# Tracking ML Model Training with MLflow and Delta Lake

It's a common story - a data team trains a model, deploys it to production, and all is good for a time. Then the model begins to make strange predictions, and it quickly becomes necessary to inspect and debug the model.

This notebook demonstrates how to use [MLflow](http://mlflow.org) and [Delta Lake](http://delta.io) to easily track, visualize, and reproduce model training runs for ease of debugging. It demonstrates how to:

1. Track and reproduce the exact snapshot of data used to build an ML pipeline.
2. Identify models that were trained on a particular snapshot of data.
3. Rerun training on a past snapshot of data (e.g. to reproduce an old model).

The notebook uses Delta Lake to provide data versioning and "time-travel" capabilities (restoring old versions of data), and MLflow to track data and query for runs that used a particular dataset.

**Requirements**:
* A cluster running Databricks Runtime 7.0 ML or above with the Maven library `org.mlflow:mlflow-spark:1.11.0` installed.

## Problem Statement: Classifying "bad loans" for a lender

This notebook tackles a classification problem on the Lending Club dataset, with the goal of identifying "bad loans" (loans likely to be unprofitable) based on a combination of credit scores, credit history, and other features.

The end goal is to produce an interpretable model that a loan officer can use before deciding whether to approve a loan.
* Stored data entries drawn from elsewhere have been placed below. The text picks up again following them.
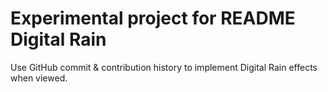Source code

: # Experimental project for README Digital Rain
Use GitHub commit & contribution history to implement Digital Rain effects when viewed.
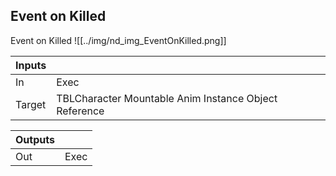 ## Event on Killed
Event on Killed
![[../img/nd_img_EventOnKilled.png]]

|Inputs||
|--|--|
| In | Exec |
| Target | TBLCharacter Mountable Anim Instance Object Reference |

|Outputs||
|--|--|
| Out | Exec |
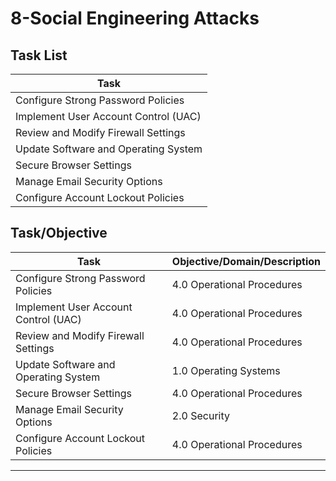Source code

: # 8-Social Engineering Attacks

## Task List


| Task                           |
|--------------------------------|
| Configure Strong Password Policies |
| Implement User Account Control (UAC) |
| Review and Modify Firewall Settings |
| Update Software and Operating System |
| Secure Browser Settings        |
| Manage Email Security Options |
| Configure Account Lockout Policies |






## Task/Objective


| Task                           | Objective/Domain/Description                                      |
|--------------------------------|------------------------------------------------------------------|
| Configure Strong Password Policies | 4.0 Operational Procedures                                    |
| Implement User Account Control (UAC) | 4.0 Operational Procedures                                 |
| Review and Modify Firewall Settings | 4.0 Operational Procedures                                   |
| Update Software and Operating System | 1.0 Operating Systems                                      |
| Secure Browser Settings        | 4.0 Operational Procedures                                        |
| Manage Email Security Options | 2.0 Security                                                     |
| Configure Account Lockout Policies | 4.0 Operational Procedures                                   |

---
Such a model provides an informative view for the lender as well as an immediate estimate and response for the prospective borrower.

### The Data

The data used is public data from Lending Club. It includes all funded loans from 2012 to 2017. Each loan includes applicant information provided by the applicant as well as the current loan status (Current, Late, Fully Paid, etc.) and latest payment information. For a full view of the data view the [data dictionary](https://resources.lendingclub.com/LCDataDictionary.xlsx).

![Loan_Data](https://preview.ibb.co/d3tQ4R/Screen_Shot_2018_02_02_at_11_21_51_PM.png)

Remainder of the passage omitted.